Task prompt:
Filter the listing down to the lines containing the word "release".

Dataset:
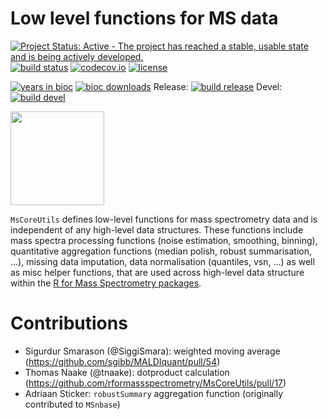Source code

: # Low level functions for MS data

[![Project Status: Active - The project has reached a stable, usable state and is being actively developed.](http://www.repostatus.org/badges/latest/active.svg)](http://www.repostatus.org/#active)
[![build status](https://travis-ci.org/rformassspectrometry/MsCoreUtils.svg?branch=master)](https://travis-ci.org/rformassspectrometry/MsCoreUtils)
[![codecov.io](https://codecov.io/github/rformassspectrometry/MsCoreUtils/coverage.svg?branch=master)](https://codecov.io/github/rformassspectrometry/MsCoreUtils?branch=master)
[![license](https://img.shields.io/badge/license-Artistic--2.0-brightgreen.svg)](https://opensource.org/licenses/Artistic-2.0)

[![years in bioc](http://bioconductor.org/shields/years-in-bioc/MsCoreUtils.svg)](https://bioconductor.org/packages/release/bioc/html/MsCoreUtils.html)
[![bioc downloads](http://bioconductor.org/shields/downloads/MsCoreUtils.svg)](https://bioconductor.org/packages/stats/bioc/MsCoreUtils/)
Release: [![build release](http://bioconductor.org/shields/build/release/bioc/MsCoreUtils.svg)](https://bioconductor.org/checkResults/release/bioc-LATEST/MsCoreUtils/)
Devel: [![build devel](http://bioconductor.org/shields/build/devel/bioc/MsCoreUtils.svg)](https://bioconductor.org/checkResults/devel/bioc-LATEST/MsCoreUtils/)

<img
src="https://raw.githubusercontent.com/rformassspectrometry/stickers/master/MsCoreUtils/MsCoreUtils.png"
height="150">

`MsCoreUtils` defines low-level functions for mass spectrometry data and is
independent of any high-level data structures.
These functions include mass spectra processing functions
(noise estimation, smoothing, binning),
quantitative aggregation functions (median polish, robust summarisation, ...),
missing data imputation, data normalisation (quantiles, vsn, ...)
as well as misc helper functions, that are used across high-level
data structure within the
[R for Mass Spectrometry packages](https://www.rformassspectrometry.org/pkgs/).

# Contributions

- Sigurdur Smarason (@SiggiSmara): weighted moving average (https://github.com/sgibb/MALDIquant/pull/54)
- Thomas Naake (@tnaake): dotproduct calculation (https://github.com/rformassspectrometry/MsCoreUtils/pull/17)
- Adriaan Sticker: `robustSummary` aggregation function (originally contributed to `MSnbase`)
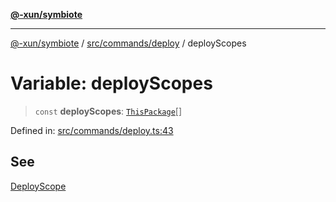 [**@-xun/symbiote**](../../../../README.md)

***

[@-xun/symbiote](../../../../README.md) / [src/commands/deploy](../README.md) / deployScopes

# Variable: deployScopes

> `const` **deployScopes**: [`ThisPackage`](../../../configure/enumerations/ThisPackageGlobalScope.md#thispackage)[]

Defined in: [src/commands/deploy.ts:43](https://github.com/Xunnamius/symbiote/blob/ee28fd25e233e1ad9b7043e0faa8defae74dbe7b/src/commands/deploy.ts#L43)

## See

[DeployScope](../../../configure/enumerations/ThisPackageGlobalScope.md)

Written solution:
[![years in bioc](http://bioconductor.org/shields/years-in-bioc/MsCoreUtils.svg)](https://bioconductor.org/packages/release/bioc/html/MsCoreUtils.html)
Release: [![build release](http://bioconductor.org/shields/build/release/bioc/MsCoreUtils.svg)](https://bioconductor.org/checkResults/release/bioc-LATEST/MsCoreUtils/)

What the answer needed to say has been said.